Pacnet says false claims by US authorities wiped out its business
US watchdog removes payments processor from transnational crime organisations list
More than 120 people, 20 of them in the Republic, lost their jobs as Pacnet was forced out of business.
Irish-Canadian payments processor Pacnet says US authorities wiped out its business by wrongfully claiming that the company was laundering money from schemes used to dupe people out of cash.
The US treasury’s powerful office of foreign assets control (Ofac) last year designated Canada- and Shannon-based Pacnet Group as a “significant transnational criminal organisation”, freezing its US assets and barring anyone there from doing business with it.
Ofac confirmed it had dropped Pacnet from its list of transnational crime organisations, ending sanctions against it. But Irish executive Gerry Humphreys declared the company should never have been listed in the first place.
“Our business has been obliterated, and they had absolutely no grounds for designating us. We were never involved in criminal activities,” Mr Humphreys said.
More than 120 people, 20 of them in the Republic, lost their jobs as Pacnet, which handled credit and debit card payments and cheques for 700 organisations, was forced out of business.
Pacnet’s US lawyer, Jeff Iffrah, told trade publication the Daily Litigant that the speed at which Ofac had taken the group off its blacklist implied the treasury knew its original sanction had been wrong.

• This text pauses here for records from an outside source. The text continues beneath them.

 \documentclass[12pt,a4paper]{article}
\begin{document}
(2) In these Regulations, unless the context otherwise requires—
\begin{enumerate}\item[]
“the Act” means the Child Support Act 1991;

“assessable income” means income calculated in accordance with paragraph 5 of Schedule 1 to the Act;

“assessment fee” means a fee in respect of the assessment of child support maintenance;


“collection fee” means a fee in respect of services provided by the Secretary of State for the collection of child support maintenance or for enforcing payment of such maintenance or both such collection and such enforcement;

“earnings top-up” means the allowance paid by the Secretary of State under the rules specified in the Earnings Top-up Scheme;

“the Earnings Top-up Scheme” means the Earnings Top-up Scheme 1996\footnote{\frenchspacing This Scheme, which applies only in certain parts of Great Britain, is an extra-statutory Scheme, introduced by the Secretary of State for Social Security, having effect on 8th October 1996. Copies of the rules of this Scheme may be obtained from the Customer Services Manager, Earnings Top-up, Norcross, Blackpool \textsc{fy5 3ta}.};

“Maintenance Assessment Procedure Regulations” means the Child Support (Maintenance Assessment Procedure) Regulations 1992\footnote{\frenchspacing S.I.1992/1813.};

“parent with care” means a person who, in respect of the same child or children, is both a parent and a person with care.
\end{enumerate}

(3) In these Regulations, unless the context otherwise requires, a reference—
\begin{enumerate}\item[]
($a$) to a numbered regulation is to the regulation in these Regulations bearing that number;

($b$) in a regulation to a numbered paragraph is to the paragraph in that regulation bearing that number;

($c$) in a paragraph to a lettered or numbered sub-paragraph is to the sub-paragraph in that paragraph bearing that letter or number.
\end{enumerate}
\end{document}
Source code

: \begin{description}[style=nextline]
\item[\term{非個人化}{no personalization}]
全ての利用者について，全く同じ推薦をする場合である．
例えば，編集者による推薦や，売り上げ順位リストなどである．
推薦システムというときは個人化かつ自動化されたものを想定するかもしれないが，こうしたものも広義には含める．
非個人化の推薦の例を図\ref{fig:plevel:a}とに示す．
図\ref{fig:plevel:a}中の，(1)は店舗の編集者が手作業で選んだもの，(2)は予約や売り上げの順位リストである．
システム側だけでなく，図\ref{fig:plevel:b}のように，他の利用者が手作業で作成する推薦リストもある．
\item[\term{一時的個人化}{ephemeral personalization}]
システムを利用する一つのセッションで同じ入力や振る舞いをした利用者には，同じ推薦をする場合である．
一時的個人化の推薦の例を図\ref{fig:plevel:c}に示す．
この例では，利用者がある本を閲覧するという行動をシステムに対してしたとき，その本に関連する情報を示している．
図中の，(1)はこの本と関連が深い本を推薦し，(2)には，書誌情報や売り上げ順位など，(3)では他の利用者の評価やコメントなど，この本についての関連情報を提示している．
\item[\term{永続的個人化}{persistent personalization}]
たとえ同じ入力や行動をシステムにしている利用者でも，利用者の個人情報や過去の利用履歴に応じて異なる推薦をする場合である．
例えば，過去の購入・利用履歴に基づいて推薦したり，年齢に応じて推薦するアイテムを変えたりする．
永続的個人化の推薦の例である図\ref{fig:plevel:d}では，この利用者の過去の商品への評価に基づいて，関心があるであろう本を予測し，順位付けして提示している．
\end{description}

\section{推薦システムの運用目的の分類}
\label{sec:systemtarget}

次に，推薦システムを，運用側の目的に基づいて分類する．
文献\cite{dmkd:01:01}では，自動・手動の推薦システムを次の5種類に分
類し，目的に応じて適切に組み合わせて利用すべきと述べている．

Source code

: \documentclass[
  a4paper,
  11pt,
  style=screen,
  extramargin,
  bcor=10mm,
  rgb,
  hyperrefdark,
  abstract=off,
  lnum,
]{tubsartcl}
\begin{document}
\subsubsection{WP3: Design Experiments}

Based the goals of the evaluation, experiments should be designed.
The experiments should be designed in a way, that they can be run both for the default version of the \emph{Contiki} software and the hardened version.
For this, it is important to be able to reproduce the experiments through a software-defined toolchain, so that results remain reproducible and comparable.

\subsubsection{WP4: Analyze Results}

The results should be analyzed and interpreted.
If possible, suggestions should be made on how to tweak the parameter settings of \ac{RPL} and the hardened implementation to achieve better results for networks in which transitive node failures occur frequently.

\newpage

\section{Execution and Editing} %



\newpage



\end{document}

In September 2016, the office originally named 24 Pacnet companies, some based in the Republic, along with 12 people, including Mr Humphreys and in-house counsel Paul Davis, on its list.

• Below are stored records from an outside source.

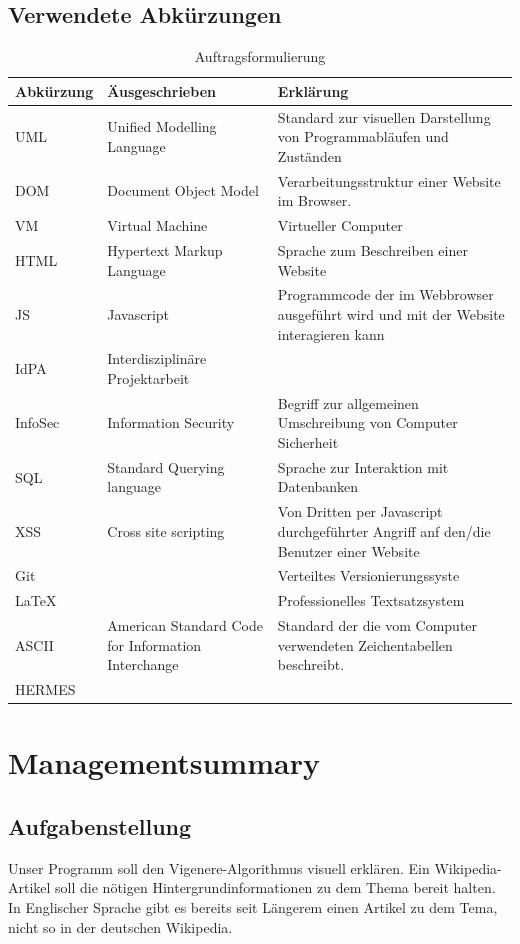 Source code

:\documentclass[11pt,paper=a4,final]{scrartcl}
\begin{document}
\subsection{Verwendete Abk\"urzungen}
\begin{table}[h!]
  \centering
  \begin{tabularx}{\textwidth}{|l|p{6cm}|X|}\hline
    \bf Abk\"urzung & \bf \"Ausgeschrieben & \bf Erkl\"arung \\ \hline
    UML & Unified Modelling Language & Standard zur visuellen Darstellung von
    Programmabl\"aufen und Zust\"anden \\ \hline
    DOM & Document Object Model & Verarbeitungsstruktur einer Website im
    Browser. \\ \hline
    VM & Virtual Machine & Virtueller Computer \\ \hline
    HTML & Hypertext Markup Language & Sprache zum Beschreiben einer Website \\
    \hline
    JS & Javascript & Programmcode der im Webbrowser ausgef\"uhrt wird und mit
    der Website interagieren kann \\ \hline
    IdPA & Interdisziplin\"are Projektarbeit & \\ \hline
    InfoSec & Information Security & Begriff zur allgemeinen Umschreibung von
    Computer Sicherheit \\ \hline
    SQL & Standard Querying language & Sprache zur Interaktion mit Datenbanken
    \\ \hline
    XSS & Cross site scripting & Von Dritten per Javascript durchgef\"uhrter
    Angriff anf den/die Benutzer einer Website \\ \hline
    Git & & Verteiltes Versionierungssyste \\ \hline
    \LaTeX & & Professionelles Textsatzsystem \\ \hline
    ASCII & American Standard Code for Information Interchange &
    Standard der die vom Computer verwendeten Zeichentabellen beschreibt. \\
    \hline
    HERMES & & \\ \hline
  \end{tabularx}
  \caption{Auftragsformulierung}
  \label{tab:auftrag}
\end{table}

\tableofcontents
\section{Managementsummary}
\subsection{Aufgabenstellung}
Unser Programm soll den Vigenere-Algorithmus visuell erkl\"aren. Ein
Wikipedia-Artikel soll die n\"otigen Hintergrundinformationen zu dem Thema
bereit halten. In Englischer Sprache gibt es bereits seit L\"angerem einen
Artikel zu dem Tema, nicht so in der deutschen Wikipedia.
\end{document}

The US authorities alleged Pacnet was laundering cash for mail fraud scams such as those where people are asked to pay to process fictitious lottery wins.

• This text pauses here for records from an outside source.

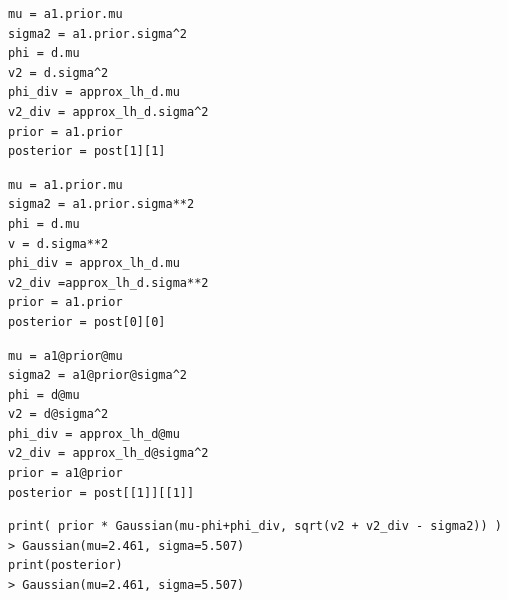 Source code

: \documentclass[a4paper,10pt]{book}
\theoremstyle{definition}
\newif\ifen
\newif\ifes
\newcommand{\en}[1]{\ifen#1\fi}
\newcommand{\es}[1]{\ifes#1\fi}
\begin{document}
%
\begin{lstlisting}[backgroundcolor=\color{white}, label=lst:posterior_s1_approx, caption={\en{Accessing the approximate posterior}\es{Accediendo al posterior aproximado}}, belowskip=-1.0 \baselineskip, aboveskip=-0 \baselineskip]
\end{lstlisting}
\begin{paracol}{3}
\begin{lstlisting}[backgroundcolor=\color{julia!60},belowskip=-0.77 \baselineskip]
mu = a1.prior.mu
sigma2 = a1.prior.sigma^2
phi = d.mu
v2 = d.sigma^2
phi_div = approx_lh_d.mu
v2_div = approx_lh_d.sigma^2
prior = a1.prior
posterior = post[1][1]
\end{lstlisting}
\switchcolumn
\begin{lstlisting}[backgroundcolor=\color{python!60},belowskip=-0.77 \baselineskip]
mu = a1.prior.mu
sigma2 = a1.prior.sigma**2
phi = d.mu
v = d.sigma**2
phi_div = approx_lh_d.mu
v2_div =approx_lh_d.sigma**2
prior = a1.prior
posterior = post[0][0]
\end{lstlisting}
\switchcolumn
\begin{lstlisting}[backgroundcolor=\color{r!50},belowskip=-0.77 \baselineskip]
mu = a1@prior@mu
sigma2 = a1@prior@sigma^2
phi = d@mu
v2 = d@sigma^2
phi_div = approx_lh_d@mu
v2_div = approx_lh_d@sigma^2
prior = a1@prior
posterior = post[[1]][[1]]
\end{lstlisting}
\end{paracol}
\begin{lstlisting}[backgroundcolor=\color{all},belowskip=0.0 \baselineskip]
print( prior * Gaussian(mu-phi+phi_div, sqrt(v2 + v2_div - sigma2)) )
> Gaussian(mu=2.461, sigma=5.507)
print(posterior)
> Gaussian(mu=2.461, sigma=5.507)
\end{lstlisting}
%
\en{with \texttt{a1}, \texttt{d}, and \texttt{approx\_lh\_d} computed in codes \ref{lst:player}, \ref{lst:difference_performance}, and \ref{lst:d_div}. }%
\es{con \texttt{a1}, \texttt{d} y \texttt{approx\_lh\_d} computadas en los c\'odigos \ref{lst:player}, \ref{lst:difference_performance} y \ref{lst:d_div}. }%
%
\en{The obtained posterior is the same as the one returned by the \texttt{Gaussian} class. }%
\es{Se puede ver que el posterior que nosotros hemos computado es el mismo que devuelve la clase \texttt{Gaussian}. }%

\subsection{\en{Multiple Teams}} \label{sec:iterative_posterior} 
\end{document}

Ofac dropped sanctions against most of the individuals early this year and delisted the companies last month. Experts say it normally takes two years for the office to do this.
Pacnet has asked a New York court to hold $5.2 million in clients’ funds, frozen since last year, so customers themselves can apply directly to have it returned to them. Mr Humphreys estimated there is €8 million in all due to larger customers.
Pacnet is not ruling out legal action, although Mr Humphreys acknowledged that taking on any arm of the US government could take a lot of time.
A US treasury spokesman noted that Pacnet had agreed to dissolve all its businesses. He said that, after a review, Ofac had determined that the circumstances surrounding the designation of Pacnet had changed, and that it should no longer be included on the list of criminal organisations.
Ofac sanctioned Pacnet using a powers granted by former US president Barack Obama. Mr Iffrah pointed out that a review by leading judges recommended that those powers be subject to safeguards.